Saved entries:
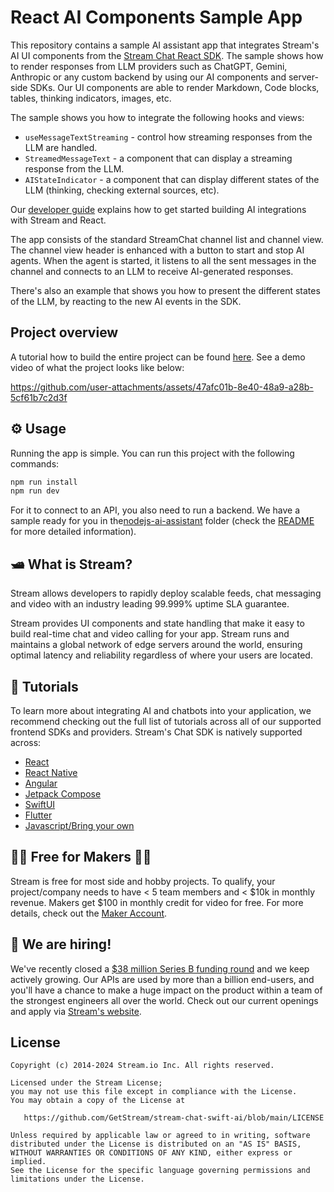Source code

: # React AI Components Sample App

This repository contains a sample AI assistant app that integrates Stream's AI UI components from the [Stream Chat React SDK](https://github.com/GetStream/stream-chat-react). The sample shows how to render responses from LLM providers such as ChatGPT, Gemini, Anthropic or any custom backend by using our AI components and server-side SDKs. Our UI components are able to render Markdown, Code blocks, tables, thinking indicators, images, etc.

The sample shows you how to integrate the following hooks and views:
- `useMessageTextStreaming` - control how streaming responses from the LLM are handled.
- `StreamedMessageText` - a component that can display a streaming response from the LLM.
- `AIStateIndicator` - a component that can display different states of the LLM (thinking, checking external sources, etc).

 Our [developer guide](https://getstream.io/chat/solutions/ai-integration/) explains how to get started building AI integrations with Stream and React. 

The app consists of the standard StreamChat channel list and channel view. The channel view header is enhanced with a button to start and stop AI agents. When the agent is started, it listens to all the sent messages in the channel and connects to an LLM to receive AI-generated responses.

There's also an example that shows you how to present the different states of the LLM, by reacting to the new AI events in the SDK. 

## Project overview

A tutorial how to build the entire project can be found [here](https://getstream.io/blog/react-assistant/). See a demo video of what the project looks like below:

https://github.com/user-attachments/assets/47afc01b-8e40-48a9-a28b-5cf61b7c2d3f

## ⚙️ Usage

Running the app is simple. You can run this project with the following commands:

```bash
npm run install
npm run dev
```

For it to connect to an API, you also need to run a backend. We have a sample ready for you in the[nodejs-ai-assistant](../nodejs-ai-assistant/) folder (check the [README](../nodejs-ai-assistant/README.md) for more detailed information).

## 🛥 What is Stream?

Stream allows developers to rapidly deploy scalable feeds, chat messaging and video with an industry leading 99.999% uptime SLA guarantee.

Stream provides UI components and state handling that make it easy to build real-time chat and video calling for your app. Stream runs and maintains a global network of edge servers around the world, ensuring optimal latency and reliability regardless of where your users are located.

## 📕 Tutorials

To learn more about integrating AI and chatbots into your application, we recommend checking out the full list of tutorials across all of our supported frontend SDKs and providers. Stream's Chat SDK is natively supported across:

* [React](https://getstream.io/chat/react-chat/tutorial/)
* [React Native](https://getstream.io/chat/react-native-chat/tutorial/)
* [Angular](https://getstream.io/chat/angular/tutorial/)
* [Jetpack Compose](https://getstream.io/tutorials/android-chat/)
* [SwiftUI](https://getstream.io/tutorials/ios-chat/)
* [Flutter](https://getstream.io/chat/flutter/tutorial/)
* [Javascript/Bring your own](https://getstream.io/chat/docs/javascript/)


## 👩‍💻 Free for Makers 👨‍💻

Stream is free for most side and hobby projects. To qualify, your project/company needs to have < 5 team members and < $10k in monthly revenue. Makers get $100 in monthly credit for video for free.
For more details, check out the [Maker Account](https://getstream.io/maker-account?utm_source=Github&utm_medium=Github_Repo_Content&utm_content=Developer&utm_campaign=Github_Swift_AI_SDK&utm_term=DevRelOss).

## 💼 We are hiring!

We've recently closed a [\$38 million Series B funding round](https://techcrunch.com/2021/03/04/stream-raises-38m-as-its-chat-and-activity-feed-apis-power-communications-for-1b-users/) and we keep actively growing.
Our APIs are used by more than a billion end-users, and you'll have a chance to make a huge impact on the product within a team of the strongest engineers all over the world.
Check out our current openings and apply via [Stream's website](https://getstream.io/team/#jobs).


## License

```
Copyright (c) 2014-2024 Stream.io Inc. All rights reserved.

Licensed under the Stream License;
you may not use this file except in compliance with the License.
You may obtain a copy of the License at

   https://github.com/GetStream/stream-chat-swift-ai/blob/main/LICENSE

Unless required by applicable law or agreed to in writing, software
distributed under the License is distributed on an "AS IS" BASIS,
WITHOUT WARRANTIES OR CONDITIONS OF ANY KIND, either express or implied.
See the License for the specific language governing permissions and
limitations under the License.
```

▶ _WHAT THE TASK REQUIRES_
Which lines of the data contain the word "streaming"? Copy each one.

▶ _SOLUTION FOR THIS PROBLEM_
- `useMessageTextStreaming` - control how streaming responses from the LLM are handled.
- `StreamedMessageText` - a component that can display a streaming response from the LLM.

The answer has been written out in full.